California has a new commission contract law, California Labor Code Section 2751, which takes effect January 1, 2013. Under this law, employers who compensate employees with commissions are required to enter into a written commission contract with the employee. The necessary contract must describe the method by which commissions are calculated and paid. Employers must also provide a copy of the signed contract to each employee, and obtain a signed receipt from each employee, and maintain a copy themselves. If the contract expires without being replaced by a new written contract and the employee continues his or her employment, the terms of the expired contract continue to apply to the earning of commissions until the parties sign a new contract or until the employment relationship is terminated.
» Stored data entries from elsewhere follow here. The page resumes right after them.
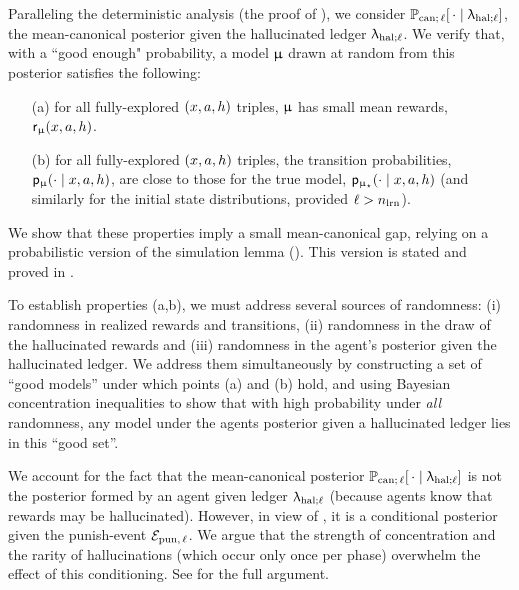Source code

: Paralleling the deterministic analysis (\ie the proof of ), we consider
    $\operatorname{\mathbb{P}}_{\mathrm{can};\,\ell}[\,\cdot \mid\uplambda_{\mathrm{hal};\ell}]$,
the mean-canonical posterior given the hallucinated ledger $\uplambda_{\mathrm{hal};\ell}$. We verify that, with a ``good enough" probability, a model $\upmu$ drawn at random from this posterior satisfies the following:
\begin{itemize}
\item[(a)] for all fully-explored $(x,a,h)$ triples, $\upmu$ has small mean rewards, $\mathsf{r}_{\upmu}(x,a,h)$.
\item[(b)] for all fully-explored $(x,a,h)$ triples, the transition probabilities, $\mathsf{p}_{\upmu}(\cdot \mid x,a,h)$, are close to those for the true model, $\mathsf{p}_{\upmu_{\star}}(\cdot \mid x,a,h)$ (and similarly for the initial state distributions, provided $\ell > n_{\mathrm{lrn}}$).
\end{itemize}
We show that these properties imply a small mean-canonical gap, relying on a probabilistic version of the  simulation lemma (). This version is stated and proved in .

To establish properties (a,b), we must address several sources of randomness: (i) randomness in realized rewards and transitions, (ii) randomness in the draw of the hallucinated rewards and (iii) randomness in the agent's posterior given the hallucinated ledger. We address them simultaneously by constructing a set of ``good models'' under which points (a) and (b) hold, and using Bayesian concentration inequalities to show that with high probability under \emph{all} randomness, any model under the agents posterior given a hallucinated ledger lies in this ``good set''.

We account for the fact that the mean-canonical posterior
    $\operatorname{\mathbb{P}}_{\mathrm{can};\,\ell}[\,\cdot \mid\uplambda_{\mathrm{hal};\ell}]$
is not the posterior formed by an agent given ledger $\uplambda_{\mathrm{hal};\ell}$ (because agents know that rewards may be hallucinated).
However, in view of ,
it is a conditional posterior given the punish-event $\mathcal{E}_{\mathrm{pun},\,\ell}$. We argue that the strength of concentration and the rarity of hallucinations (which occur only once per phase) overwhelm the effect of this conditioning. See  for the full argument.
“Commissions” under the new law has the same meaning as in California Labor Code Section 204.1. For purposes of these laws, commissions are defined as “compensation paid to any person for services rendered in the sale of such employer’s property or services and based proportionately upon the amount or value thereof.” The new law excludes from the definition of commissions short term productivity bonuses such as those paid to retail clerks or bonus and profit sharing plans, unless the employer has offered to pay a fixed percentage of sales or profits as compensation.
Commission agreements should include provisions about when the commission is earned and when it will be paid, including the criteria for earning the commission and whether commissions are to be paid to employees upon the ending of the employment relationship.
There is no penalty specified in the laws for those who do not have written commission agreements. However, several other laws may provide a remedy, such as California’s Private Attorney General Act (“PAGA”) or California’s Unfair Competition Laws (Business and Professions Code Section 17200.)